Only a number is required: how many lines of the material contain the word "extended"?

THE DATA >>
┏━━
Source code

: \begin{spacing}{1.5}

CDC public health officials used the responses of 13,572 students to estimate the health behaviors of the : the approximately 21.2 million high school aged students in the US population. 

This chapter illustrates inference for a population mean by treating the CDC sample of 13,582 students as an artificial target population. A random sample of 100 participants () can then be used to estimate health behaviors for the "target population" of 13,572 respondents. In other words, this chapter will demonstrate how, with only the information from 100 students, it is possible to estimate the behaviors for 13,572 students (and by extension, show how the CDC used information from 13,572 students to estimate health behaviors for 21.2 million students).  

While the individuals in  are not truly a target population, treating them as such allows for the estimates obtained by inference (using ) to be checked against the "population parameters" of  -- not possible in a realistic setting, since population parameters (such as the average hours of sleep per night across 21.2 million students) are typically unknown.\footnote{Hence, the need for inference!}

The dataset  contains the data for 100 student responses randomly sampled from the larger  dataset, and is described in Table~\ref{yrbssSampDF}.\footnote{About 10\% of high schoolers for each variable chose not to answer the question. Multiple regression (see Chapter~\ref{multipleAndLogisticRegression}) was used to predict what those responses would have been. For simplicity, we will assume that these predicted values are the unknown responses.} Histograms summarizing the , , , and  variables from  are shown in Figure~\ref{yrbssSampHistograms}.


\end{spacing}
┗━━
┏━━
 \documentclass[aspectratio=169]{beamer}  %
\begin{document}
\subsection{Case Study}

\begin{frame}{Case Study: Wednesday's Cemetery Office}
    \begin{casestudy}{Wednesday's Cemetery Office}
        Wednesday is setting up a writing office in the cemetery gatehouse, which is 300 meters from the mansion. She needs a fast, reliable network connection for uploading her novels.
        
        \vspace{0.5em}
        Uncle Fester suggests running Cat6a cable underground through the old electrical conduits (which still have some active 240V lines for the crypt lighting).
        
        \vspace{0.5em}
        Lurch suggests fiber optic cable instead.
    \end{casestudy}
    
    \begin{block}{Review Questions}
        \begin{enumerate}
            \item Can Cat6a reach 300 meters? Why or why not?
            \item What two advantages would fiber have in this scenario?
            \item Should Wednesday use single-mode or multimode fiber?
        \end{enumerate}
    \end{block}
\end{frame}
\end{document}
┗━━
┏━━
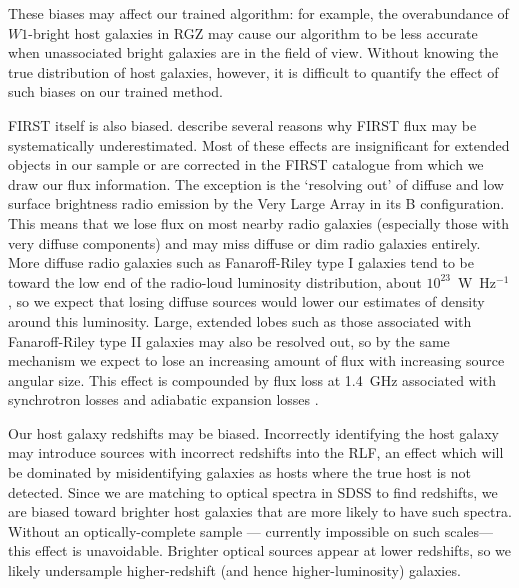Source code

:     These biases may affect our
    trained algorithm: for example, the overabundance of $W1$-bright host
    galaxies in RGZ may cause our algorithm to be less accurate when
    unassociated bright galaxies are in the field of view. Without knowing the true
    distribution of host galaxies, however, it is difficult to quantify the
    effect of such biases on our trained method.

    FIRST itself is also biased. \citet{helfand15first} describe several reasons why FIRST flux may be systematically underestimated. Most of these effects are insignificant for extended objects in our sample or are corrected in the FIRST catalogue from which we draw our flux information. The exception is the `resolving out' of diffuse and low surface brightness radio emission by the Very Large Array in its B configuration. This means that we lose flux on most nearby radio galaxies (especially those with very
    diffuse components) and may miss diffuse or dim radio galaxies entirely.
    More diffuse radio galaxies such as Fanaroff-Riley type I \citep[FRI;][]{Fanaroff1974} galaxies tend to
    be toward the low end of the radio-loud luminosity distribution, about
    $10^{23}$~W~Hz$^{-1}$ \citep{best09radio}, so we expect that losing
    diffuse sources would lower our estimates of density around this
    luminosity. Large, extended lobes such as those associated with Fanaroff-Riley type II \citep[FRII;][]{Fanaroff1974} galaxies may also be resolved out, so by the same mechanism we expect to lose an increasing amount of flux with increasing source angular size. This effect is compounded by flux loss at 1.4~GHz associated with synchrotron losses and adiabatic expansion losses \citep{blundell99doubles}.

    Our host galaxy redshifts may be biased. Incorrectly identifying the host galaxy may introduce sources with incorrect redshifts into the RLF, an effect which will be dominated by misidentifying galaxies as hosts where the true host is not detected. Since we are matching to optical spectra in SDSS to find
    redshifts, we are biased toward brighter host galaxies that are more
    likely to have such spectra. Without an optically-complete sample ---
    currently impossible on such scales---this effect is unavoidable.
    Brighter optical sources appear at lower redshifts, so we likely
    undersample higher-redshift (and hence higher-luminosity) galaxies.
┗━━
ANSWER TO THE PROBLEM >> 2